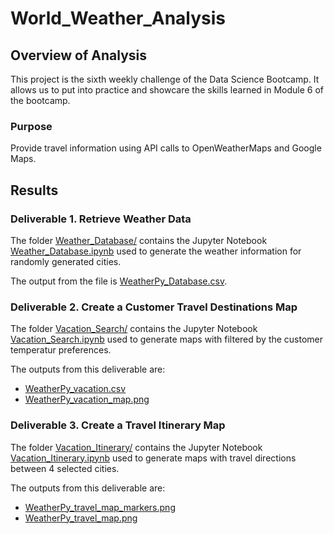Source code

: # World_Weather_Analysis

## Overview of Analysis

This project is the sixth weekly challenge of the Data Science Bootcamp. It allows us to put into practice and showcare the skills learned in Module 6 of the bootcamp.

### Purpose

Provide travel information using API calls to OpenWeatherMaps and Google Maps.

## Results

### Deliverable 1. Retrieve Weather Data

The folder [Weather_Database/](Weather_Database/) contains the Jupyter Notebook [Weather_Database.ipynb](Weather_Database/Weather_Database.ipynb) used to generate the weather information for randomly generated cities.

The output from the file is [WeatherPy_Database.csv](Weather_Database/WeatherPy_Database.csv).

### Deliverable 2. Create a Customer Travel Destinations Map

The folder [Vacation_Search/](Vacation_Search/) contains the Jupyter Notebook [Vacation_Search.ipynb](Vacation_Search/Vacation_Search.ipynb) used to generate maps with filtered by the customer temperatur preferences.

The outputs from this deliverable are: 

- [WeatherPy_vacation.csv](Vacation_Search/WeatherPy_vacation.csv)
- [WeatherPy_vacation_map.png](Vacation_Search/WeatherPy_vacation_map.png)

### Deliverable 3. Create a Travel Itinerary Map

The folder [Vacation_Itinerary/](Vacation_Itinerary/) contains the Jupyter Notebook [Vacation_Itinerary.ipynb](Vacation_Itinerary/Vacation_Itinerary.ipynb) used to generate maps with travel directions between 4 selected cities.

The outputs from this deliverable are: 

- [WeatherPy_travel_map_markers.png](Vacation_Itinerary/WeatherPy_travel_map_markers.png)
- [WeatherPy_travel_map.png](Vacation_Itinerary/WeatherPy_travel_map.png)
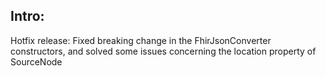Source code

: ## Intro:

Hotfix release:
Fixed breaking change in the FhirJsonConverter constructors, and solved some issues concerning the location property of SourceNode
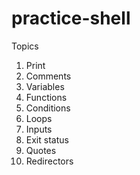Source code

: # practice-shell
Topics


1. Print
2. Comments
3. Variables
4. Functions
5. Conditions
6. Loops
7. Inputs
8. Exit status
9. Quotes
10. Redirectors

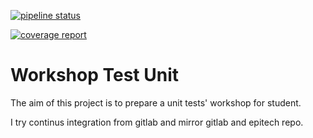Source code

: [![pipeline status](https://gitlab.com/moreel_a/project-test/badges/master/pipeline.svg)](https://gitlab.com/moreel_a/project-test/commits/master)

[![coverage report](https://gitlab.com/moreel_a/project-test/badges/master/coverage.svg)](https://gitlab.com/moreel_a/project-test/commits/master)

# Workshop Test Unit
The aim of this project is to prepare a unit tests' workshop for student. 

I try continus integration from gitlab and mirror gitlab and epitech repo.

+-------+

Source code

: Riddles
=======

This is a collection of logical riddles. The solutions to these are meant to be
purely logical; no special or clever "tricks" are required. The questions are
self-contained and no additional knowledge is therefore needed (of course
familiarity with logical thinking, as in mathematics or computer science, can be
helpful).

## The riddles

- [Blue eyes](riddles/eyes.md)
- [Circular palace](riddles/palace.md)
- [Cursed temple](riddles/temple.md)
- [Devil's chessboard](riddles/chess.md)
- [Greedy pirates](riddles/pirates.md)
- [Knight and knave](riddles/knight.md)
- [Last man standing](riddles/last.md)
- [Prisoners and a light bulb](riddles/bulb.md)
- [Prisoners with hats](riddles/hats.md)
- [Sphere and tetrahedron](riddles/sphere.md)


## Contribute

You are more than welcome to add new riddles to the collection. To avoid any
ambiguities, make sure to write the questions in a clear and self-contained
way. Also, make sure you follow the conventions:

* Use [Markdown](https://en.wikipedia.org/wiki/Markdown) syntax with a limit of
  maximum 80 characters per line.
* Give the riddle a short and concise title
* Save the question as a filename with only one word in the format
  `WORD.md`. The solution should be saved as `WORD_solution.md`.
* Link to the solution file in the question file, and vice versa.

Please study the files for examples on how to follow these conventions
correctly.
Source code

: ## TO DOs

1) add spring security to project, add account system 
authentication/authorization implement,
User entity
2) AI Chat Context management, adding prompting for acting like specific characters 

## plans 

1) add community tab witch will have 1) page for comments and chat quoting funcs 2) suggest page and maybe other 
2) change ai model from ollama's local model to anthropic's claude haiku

+-------+

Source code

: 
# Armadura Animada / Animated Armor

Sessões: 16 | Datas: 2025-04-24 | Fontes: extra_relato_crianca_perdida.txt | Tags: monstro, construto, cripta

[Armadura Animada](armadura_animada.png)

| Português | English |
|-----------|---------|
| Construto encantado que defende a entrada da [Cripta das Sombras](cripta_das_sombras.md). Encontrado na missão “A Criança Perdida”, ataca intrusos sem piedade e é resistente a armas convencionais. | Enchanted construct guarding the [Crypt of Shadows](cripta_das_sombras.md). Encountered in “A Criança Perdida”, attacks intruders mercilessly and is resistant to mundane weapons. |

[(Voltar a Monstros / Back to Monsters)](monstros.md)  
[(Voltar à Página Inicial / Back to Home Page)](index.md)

+-------+

Take every line from the data that includes the word "Back".

» Your response
[(Voltar a Monstros / Back to Monsters)](monstros.md)  
[(Voltar à Página Inicial / Back to Home Page)](index.md)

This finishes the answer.